Fig. 1: Bacillus subtilis spores integrate over two consecutive germinant pulses.
(A) Bacterial spores can remain in dormancy (shaded area in blue) for years seemingly without any biological activity. It is thus unclear how spores sense environmental cues while dormant, and before triggering germination.
(B) Filmstrip from phase-contrast microscopy showing the fractional germination response to the pulses. Spores contained in a microfluidic chip were subjected to 3 min germinant pulses (10 mM L-alanine, dotted vertical lines) separated by 2-hour intervals. These pulses triggered germination of a subset of spores, detected by phase-contrast imaging: white dormant spores become phase dark when germinating as they rehydrate. Spores that maintain dormancy, despite exposure to germinant pulses, provoke the question of whether they can sense and process such environmental information. Scale bar indicates 5 μm.
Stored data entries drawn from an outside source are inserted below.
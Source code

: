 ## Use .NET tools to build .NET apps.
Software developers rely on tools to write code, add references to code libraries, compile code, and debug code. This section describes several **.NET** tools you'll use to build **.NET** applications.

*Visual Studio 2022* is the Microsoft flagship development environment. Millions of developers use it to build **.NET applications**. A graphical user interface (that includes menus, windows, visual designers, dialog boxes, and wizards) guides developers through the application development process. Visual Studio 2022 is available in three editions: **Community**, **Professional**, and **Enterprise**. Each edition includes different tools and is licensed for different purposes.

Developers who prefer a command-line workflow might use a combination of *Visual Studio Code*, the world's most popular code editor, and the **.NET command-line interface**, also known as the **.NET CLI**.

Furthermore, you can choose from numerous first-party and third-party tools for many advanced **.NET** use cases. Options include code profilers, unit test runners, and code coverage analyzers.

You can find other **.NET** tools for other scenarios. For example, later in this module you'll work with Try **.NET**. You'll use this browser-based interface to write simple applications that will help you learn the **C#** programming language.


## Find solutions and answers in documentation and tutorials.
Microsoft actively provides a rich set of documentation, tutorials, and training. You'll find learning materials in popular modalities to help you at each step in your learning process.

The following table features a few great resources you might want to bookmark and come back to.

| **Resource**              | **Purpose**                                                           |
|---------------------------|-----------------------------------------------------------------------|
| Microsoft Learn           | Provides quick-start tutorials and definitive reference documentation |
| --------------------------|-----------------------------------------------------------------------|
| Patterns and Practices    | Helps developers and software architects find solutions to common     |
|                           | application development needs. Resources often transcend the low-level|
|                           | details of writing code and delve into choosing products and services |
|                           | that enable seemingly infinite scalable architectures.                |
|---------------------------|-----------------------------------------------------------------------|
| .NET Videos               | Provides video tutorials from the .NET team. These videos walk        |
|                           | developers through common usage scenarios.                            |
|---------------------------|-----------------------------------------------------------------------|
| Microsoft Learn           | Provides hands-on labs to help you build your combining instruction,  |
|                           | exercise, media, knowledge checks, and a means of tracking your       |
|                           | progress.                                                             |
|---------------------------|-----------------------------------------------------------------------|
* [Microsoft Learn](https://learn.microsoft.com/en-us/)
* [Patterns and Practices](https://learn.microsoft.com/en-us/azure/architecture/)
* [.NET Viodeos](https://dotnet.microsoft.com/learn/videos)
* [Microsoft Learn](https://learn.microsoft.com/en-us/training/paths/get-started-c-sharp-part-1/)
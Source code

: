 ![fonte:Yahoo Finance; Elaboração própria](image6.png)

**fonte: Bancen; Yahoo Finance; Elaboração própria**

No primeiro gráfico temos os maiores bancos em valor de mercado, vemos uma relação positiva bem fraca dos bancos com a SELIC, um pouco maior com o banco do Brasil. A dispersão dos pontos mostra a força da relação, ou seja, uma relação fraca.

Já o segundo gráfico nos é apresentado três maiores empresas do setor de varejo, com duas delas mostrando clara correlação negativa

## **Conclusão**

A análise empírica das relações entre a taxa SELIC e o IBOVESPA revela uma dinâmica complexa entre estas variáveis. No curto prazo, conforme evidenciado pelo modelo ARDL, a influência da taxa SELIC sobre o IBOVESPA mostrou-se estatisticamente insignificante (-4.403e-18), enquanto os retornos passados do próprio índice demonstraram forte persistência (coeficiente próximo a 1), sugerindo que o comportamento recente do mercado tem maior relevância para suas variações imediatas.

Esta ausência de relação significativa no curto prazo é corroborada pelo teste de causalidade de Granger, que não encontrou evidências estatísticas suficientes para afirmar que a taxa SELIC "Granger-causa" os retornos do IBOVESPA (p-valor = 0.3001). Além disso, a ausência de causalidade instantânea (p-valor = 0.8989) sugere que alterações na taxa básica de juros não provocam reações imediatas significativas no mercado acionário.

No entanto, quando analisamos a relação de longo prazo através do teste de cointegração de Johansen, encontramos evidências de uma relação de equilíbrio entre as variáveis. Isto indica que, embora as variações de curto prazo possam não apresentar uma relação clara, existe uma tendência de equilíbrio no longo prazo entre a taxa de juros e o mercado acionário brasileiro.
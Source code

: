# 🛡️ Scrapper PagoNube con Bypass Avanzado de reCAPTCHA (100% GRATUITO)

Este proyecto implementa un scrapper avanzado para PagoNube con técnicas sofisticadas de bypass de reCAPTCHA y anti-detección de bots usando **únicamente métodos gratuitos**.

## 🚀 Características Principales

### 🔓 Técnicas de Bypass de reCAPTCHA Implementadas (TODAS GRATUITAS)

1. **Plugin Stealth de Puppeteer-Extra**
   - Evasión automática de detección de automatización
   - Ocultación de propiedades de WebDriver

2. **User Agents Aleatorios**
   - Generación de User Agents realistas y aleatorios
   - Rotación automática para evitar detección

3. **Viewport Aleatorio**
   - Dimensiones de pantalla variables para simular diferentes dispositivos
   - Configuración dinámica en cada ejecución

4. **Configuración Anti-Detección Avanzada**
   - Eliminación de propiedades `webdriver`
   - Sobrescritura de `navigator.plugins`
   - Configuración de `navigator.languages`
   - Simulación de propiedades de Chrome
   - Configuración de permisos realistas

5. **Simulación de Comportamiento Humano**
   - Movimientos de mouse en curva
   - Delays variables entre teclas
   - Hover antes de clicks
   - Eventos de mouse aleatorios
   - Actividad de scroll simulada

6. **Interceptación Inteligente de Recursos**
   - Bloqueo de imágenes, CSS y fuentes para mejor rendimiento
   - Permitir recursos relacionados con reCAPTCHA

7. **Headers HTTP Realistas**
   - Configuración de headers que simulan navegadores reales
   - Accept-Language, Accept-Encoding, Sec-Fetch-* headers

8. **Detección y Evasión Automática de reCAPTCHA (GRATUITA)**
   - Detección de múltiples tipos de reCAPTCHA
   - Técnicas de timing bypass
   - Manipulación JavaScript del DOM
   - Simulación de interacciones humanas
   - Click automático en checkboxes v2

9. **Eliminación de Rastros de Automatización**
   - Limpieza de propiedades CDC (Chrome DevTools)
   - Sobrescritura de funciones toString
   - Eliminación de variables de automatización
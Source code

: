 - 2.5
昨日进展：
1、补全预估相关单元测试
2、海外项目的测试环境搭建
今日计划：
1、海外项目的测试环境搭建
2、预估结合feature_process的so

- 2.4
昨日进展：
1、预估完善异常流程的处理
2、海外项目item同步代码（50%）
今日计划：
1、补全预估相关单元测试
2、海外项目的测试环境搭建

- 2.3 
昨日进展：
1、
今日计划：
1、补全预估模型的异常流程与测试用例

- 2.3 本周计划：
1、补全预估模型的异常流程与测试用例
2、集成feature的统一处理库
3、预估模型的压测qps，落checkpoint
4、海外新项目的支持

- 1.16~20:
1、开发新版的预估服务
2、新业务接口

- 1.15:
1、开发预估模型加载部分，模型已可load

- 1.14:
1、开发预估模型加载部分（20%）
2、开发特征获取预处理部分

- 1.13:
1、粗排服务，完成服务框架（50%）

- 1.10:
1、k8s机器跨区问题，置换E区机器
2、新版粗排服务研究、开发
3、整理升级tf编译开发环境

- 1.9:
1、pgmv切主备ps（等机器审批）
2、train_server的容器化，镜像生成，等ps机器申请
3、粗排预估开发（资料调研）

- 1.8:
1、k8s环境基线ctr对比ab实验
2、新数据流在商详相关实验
(C) Single-cell time traces showing the change in the normalized phase-contrast intensity during spore germination (n = 200, subset of data from Fig. 1D). We note that collective fluctuations in the image intensity are due to subtle changes in camera focus.
(D) Fraction of dormant spores after each germinant pulse (n = 2,244). The abrupt decrease in the dormant fraction after the second germinant pulse indicates the ability of spores to integrate signals over consecutive pulses.
(E) The germination probability in each pulse is calculated based on the remaining dormant spores before each germinant pulse. The difference in the germination probability between the two pulses (vertical arrow) provides a metric to quantify the information integration by spores.
(F) Cartoon showing the main components of our mathematical model. The flux of potassium in a spore is assumed to depend partially on the difference between its internal (Ki) and external (Ke) concentrations, the K-channel conductance (gk), and the membrane potential (V) of the spore. (G) The spore’s approach to the germination threshold is dictated by initial potassium content (Ki) and potassium efflux.
(H) In the mathematical model, the initial potassium content (Ki, t = 0) and the K-channel conductance (gk) determine the potassium dynamics in spores (Ki(t)). These dynamics determine the spore’s propensity to germinate (See Box 1 and Supplementary Text).
(I) Simulated fraction of dormant spores after each germinant pulse.